ACTION ITEM: When the line containing "snake's own body." appears in the data below, begin copying there and stop only after the line containing "- <b>Self-Collision:</b> The".

INPUT FOR THIS TASK:

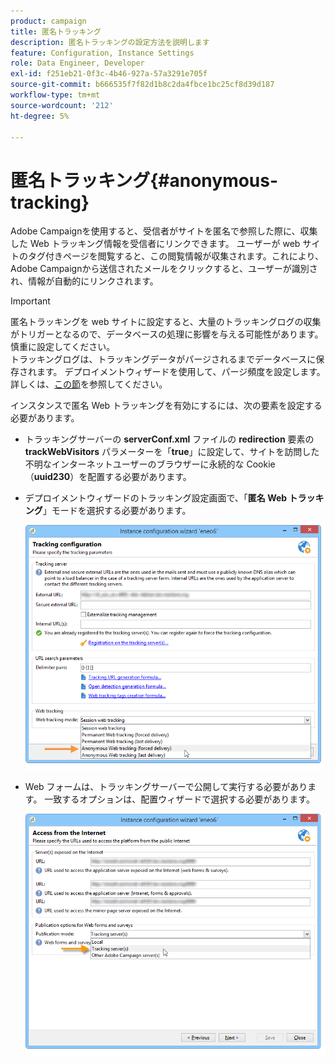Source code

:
 ```yaml
---
product: campaign
title: 匿名トラッキング
description: 匿名トラッキングの設定方法を説明します
feature: Configuration, Instance Settings
role: Data Engineer, Developer
exl-id: f251eb21-0f3c-4b46-927a-57a3291e705f
source-git-commit: b666535f7f82d1b8c2da4fbce1bc25cf8d39d187
workflow-type: tm+mt
source-wordcount: '212'
ht-degree: 5%

---
```


# 匿名トラッキング{#anonymous-tracking}

Adobe Campaignを使用すると、受信者がサイトを匿名で参照した際に、収集した Web トラッキング情報を受信者にリンクできます。 ユーザーが web サイトのタグ付きページを閲覧すると、この閲覧情報が収集されます。これにより、Adobe Campaignから送信されたメールをクリックすると、ユーザーが識別され、情報が自動的にリンクされます。

>[!IMPORTANT]
>
>匿名トラッキングを web サイトに設定すると、大量のトラッキングログの収集がトリガーとなるので、データベースの処理に影響を与える可能性があります。 慎重に設定してください。\
>トラッキングログは、トラッキングデータがパージされるまでデータベースに保存されます。 デプロイメントウィザードを使用して、パージ頻度を設定します。 詳しくは、[この節](../../installation/using/deploying-an-instance.md#purging-data)を参照してください。

インスタンスで匿名 Web トラッキングを有効にするには、次の要素を設定する必要があります。

* トラッキングサーバーの **serverConf.xml** ファイルの **redirection** 要素の **trackWebVisitors** パラメーターを「**true**」に設定して、サイトを訪問した不明なインターネットユーザーのブラウザーに永続的な Cookie （**uuid230**）を配置する必要があります。
* デプロイメントウィザードのトラッキング設定画面で、「**匿名 Web トラッキング**」モードを選択する必要があります。

  ![](assets/webtracking_anonymous_set.png)

* Web フォームは、トラッキングサーバーで公開して実行する必要があります。 一致するオプションは、配置ウィザードで選択する必要があります。

  ![](assets/webtracking_publication_set_for_webapps.png)
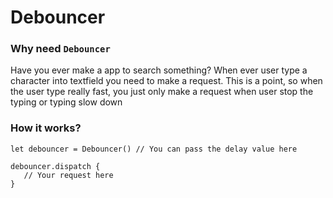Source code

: # Debouncer

### Why need ```Debouncer```
Have you ever make a app to search something? When ever user type a character into textfield you need to make a request.
This is a point, so when the user type really fast, you just only make a request when user stop the typing or typing slow down 

### How it works?

```
let debouncer = Debouncer() // You can pass the delay value here

debouncer.dispatch {
   // Your request here
}
```
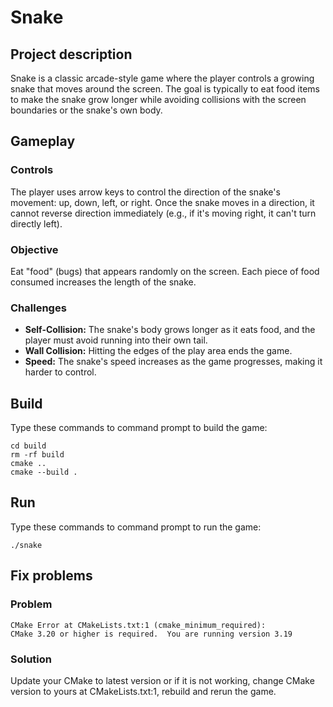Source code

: # Snake

## Project description

Snake is a classic arcade-style game where the player controls a growing snake that moves around the screen. The goal is
typically to eat food items to make the snake grow longer while avoiding collisions with the screen boundaries or the
snake's own body.

## Gameplay

### Controls

The player uses arrow keys to control the direction of the snake's movement: up, down, left, or right.
Once the snake moves in a direction, it cannot reverse direction immediately (e.g., if it's moving right, it can't turn
directly left).

### Objective

Eat "food" (bugs) that appears randomly on the screen.
Each piece of food consumed increases the length of the snake.

### Challenges

- <b>Self-Collision:</b> The snake's body grows longer as it eats food, and the player must avoid running into their own tail.
- <b>Wall Collision:</b> Hitting the edges of the play area ends the game.
- <b>Speed:</b> The snake's speed increases as the game progresses, making it harder to control.


## Build

Type these commands to command prompt to build the game:

```
cd build
rm -rf build
cmake ..
cmake --build .
```

## Run

Type these commands to command prompt to run the game:

```
./snake
```

## Fix problems

### Problem
```
CMake Error at CMakeLists.txt:1 (cmake_minimum_required):
CMake 3.20 or higher is required.  You are running version 3.19
```

### Solution

Update your CMake to latest version or if it is not working, change 
CMake version to yours at CMakeLists.txt:1, rebuild and rerun the game.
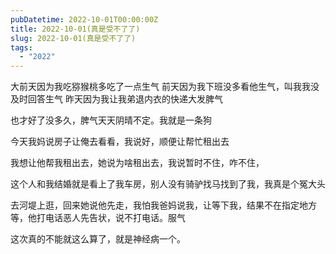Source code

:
 ```yaml
---
pubDatetime: 2022-10-01T00:00:00Z
title: 2022-10-01(真是受不了了)
slug: 2022-10-01(真是受不了了)
tags:
  - "2022"
---
```


大前天因为我吃猕猴桃多吃了一点生气
前天因为我下班没多看他生气，叫我我没及时回答生气
昨天因为我让我弟退内衣的快递大发脾气

也才好了没多久，脾气天天阴晴不定。我就是一条狗

今天我妈说房子让俺去看看，我说好，顺便让帮忙租出去

我想让他帮我租出去，她说为啥租出去，我说暂时不住，咋不住，

这个人和我结婚就是看上了我车房，别人没有骑驴找马找到了我，我真是个冤大头

去河堤上逛，回来她说他先走，我怕我爸妈说我，让等下我，结果不在指定地方等，他打电话恶人先告状，说不打电话。服气

这次真的不能就这么算了，就是神经病一个。
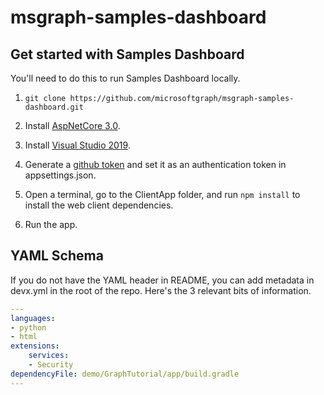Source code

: # msgraph-samples-dashboard

## Get started with Samples Dashboard

You'll need to do this to run Samples Dashboard locally.

1. `git clone https://github.com/microsoftgraph/msgraph-samples-dashboard.git`

2. Install [AspNetCore 3.0](https://dotnet.microsoft.com/download/dotnet-core/3.0).

3. Install [Visual Studio 2019](https://visualstudio.microsoft.com/vs).

4. Generate a [github token](https://help.github.com/en/github/authenticating-to-github/creating-a-personal-access-token-for-the-command-line) and set it as an authentication token in appsettings.json.

5. Open a terminal, go to the ClientApp folder, and run `npm install` to install the web client dependencies.

6. Run the app.

## YAML Schema

If you do not have the YAML header in README, you can add metadata in devx.yml in the root of the repo. Here's the 3 relevant bits of information.

```yml
---
languages:
- python
- html
extensions:
    services:
    - Security
dependencyFile: demo/GraphTutorial/app/build.gradle
---
```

ANSWER BELOW:
snake's own body.

## Gameplay

### Controls

The player uses arrow keys to control the direction of the snake's movement: up, down, left, or right.
Once the snake moves in a direction, it cannot reverse direction immediately (e.g., if it's moving right, it can't turn
directly left).

### Objective

Eat "food" (bugs) that appears randomly on the screen.
Each piece of food consumed increases the length of the snake.

### Challenges

- <b>Self-Collision:</b> The snake's body grows longer as it eats food, and the player must avoid running into their own tail.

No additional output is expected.